# Fly Rod and Reel 4 Sale



## seminolewind (Oct 1, 2007)

I have a Penn International 2.5G with a spare spool in good condition both spools have line and backing also has owners manual. The rod is a Sage 2 piece RPL rod 9 weight. The rod looks brand new and comes with rod sock and aluminium tube. Asking $350 obo for everything pm me or call 850-529-8647. Thanks Justin


----------



## Worn Out (May 10, 2008)

*...that is tempting...*

...might have to take up "flail fishing"...


----------



## seminolewind (Oct 1, 2007)

Make me an offer on it


----------



## Thrillbillies (Apr 3, 2010)

*Have a photo*

Do you happen to have a photo of it.

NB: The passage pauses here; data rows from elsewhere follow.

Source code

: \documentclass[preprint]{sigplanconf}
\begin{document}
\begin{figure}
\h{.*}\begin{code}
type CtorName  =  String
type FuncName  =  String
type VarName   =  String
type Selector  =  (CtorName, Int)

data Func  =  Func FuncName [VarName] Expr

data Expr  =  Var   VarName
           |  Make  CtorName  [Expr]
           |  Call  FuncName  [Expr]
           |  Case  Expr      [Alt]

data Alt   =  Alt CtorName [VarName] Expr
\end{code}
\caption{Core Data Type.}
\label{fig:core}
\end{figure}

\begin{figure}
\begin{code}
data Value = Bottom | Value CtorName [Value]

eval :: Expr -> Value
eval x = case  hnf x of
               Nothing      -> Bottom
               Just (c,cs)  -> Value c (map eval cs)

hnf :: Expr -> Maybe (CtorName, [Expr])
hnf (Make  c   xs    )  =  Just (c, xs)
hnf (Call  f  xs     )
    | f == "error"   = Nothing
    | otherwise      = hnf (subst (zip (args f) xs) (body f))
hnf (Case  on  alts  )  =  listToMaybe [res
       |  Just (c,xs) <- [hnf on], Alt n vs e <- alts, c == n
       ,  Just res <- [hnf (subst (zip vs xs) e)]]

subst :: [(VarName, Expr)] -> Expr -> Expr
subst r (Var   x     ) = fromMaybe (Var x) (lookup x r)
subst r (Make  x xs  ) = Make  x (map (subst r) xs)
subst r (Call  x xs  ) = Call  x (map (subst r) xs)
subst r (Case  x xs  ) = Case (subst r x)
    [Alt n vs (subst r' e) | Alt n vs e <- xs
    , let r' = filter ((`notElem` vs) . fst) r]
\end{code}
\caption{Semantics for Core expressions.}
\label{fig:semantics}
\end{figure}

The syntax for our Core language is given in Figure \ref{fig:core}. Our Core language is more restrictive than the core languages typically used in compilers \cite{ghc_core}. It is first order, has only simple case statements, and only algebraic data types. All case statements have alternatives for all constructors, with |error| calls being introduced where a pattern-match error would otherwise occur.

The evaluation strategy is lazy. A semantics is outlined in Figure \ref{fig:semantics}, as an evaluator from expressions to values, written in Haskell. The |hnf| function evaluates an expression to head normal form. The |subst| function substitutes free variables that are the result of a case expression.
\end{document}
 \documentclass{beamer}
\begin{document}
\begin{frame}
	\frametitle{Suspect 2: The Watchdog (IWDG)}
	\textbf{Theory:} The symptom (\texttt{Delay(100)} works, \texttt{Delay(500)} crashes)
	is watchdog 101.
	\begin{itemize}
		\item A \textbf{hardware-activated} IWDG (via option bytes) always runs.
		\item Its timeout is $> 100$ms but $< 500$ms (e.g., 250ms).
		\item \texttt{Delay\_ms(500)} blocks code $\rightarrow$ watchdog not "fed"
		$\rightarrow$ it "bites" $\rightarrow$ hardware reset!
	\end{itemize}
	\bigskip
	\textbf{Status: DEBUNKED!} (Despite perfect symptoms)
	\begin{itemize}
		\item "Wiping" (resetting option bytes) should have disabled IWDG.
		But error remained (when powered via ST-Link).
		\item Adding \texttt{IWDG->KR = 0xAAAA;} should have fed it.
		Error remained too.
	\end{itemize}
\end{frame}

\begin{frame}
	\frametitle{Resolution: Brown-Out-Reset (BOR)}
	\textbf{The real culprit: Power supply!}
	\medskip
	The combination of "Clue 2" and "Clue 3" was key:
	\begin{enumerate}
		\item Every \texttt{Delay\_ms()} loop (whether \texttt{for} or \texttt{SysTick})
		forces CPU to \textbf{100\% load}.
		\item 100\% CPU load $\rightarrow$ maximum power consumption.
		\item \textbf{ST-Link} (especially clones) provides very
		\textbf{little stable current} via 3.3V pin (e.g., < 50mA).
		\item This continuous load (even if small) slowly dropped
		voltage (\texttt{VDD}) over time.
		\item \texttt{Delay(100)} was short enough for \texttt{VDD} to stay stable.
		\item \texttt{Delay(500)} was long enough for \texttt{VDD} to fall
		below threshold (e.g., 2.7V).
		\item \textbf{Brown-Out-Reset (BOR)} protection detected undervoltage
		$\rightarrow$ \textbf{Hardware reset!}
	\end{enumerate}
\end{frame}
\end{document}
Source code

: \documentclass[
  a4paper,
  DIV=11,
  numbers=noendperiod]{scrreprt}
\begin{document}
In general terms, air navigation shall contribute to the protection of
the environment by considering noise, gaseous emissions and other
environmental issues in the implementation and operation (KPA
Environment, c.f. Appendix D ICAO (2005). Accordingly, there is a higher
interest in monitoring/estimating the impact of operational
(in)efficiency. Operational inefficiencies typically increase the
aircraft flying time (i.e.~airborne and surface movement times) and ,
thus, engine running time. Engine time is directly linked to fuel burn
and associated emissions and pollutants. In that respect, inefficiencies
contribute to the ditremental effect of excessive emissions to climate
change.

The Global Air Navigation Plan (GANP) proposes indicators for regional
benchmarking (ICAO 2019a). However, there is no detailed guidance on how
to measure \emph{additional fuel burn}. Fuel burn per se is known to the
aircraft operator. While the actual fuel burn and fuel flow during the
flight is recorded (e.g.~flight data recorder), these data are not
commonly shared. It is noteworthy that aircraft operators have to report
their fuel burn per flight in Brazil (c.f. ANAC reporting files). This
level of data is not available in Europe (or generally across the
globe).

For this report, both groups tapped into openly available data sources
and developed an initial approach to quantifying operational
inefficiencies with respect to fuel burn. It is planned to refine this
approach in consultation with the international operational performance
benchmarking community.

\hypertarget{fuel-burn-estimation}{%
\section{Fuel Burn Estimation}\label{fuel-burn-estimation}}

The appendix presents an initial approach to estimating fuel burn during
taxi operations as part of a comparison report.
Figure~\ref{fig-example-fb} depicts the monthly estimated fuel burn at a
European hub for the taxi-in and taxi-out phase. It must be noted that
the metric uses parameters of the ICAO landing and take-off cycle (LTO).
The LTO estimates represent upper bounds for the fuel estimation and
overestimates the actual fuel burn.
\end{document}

Im mostly interested in the reel!!


----------



## timeflies (Oct 3, 2007)

I cant believe you are having trouble selling a sage! Someone buy this thing, you will have a solid rod that you could pass down to your youngins for sure.


----------



## Thrillbillies (Apr 3, 2010)

I'm hoping it stay for a couple more days I really would like the penn fly reel. Thats a good sage rod just all my rods are four piece. But to have a sage I dont think I would leave it at home


----------



## bthagewood (Jun 27, 2011)

still for sale?


----------



## Chris V (Oct 18, 2007)

jeez, someone buy this thing


----------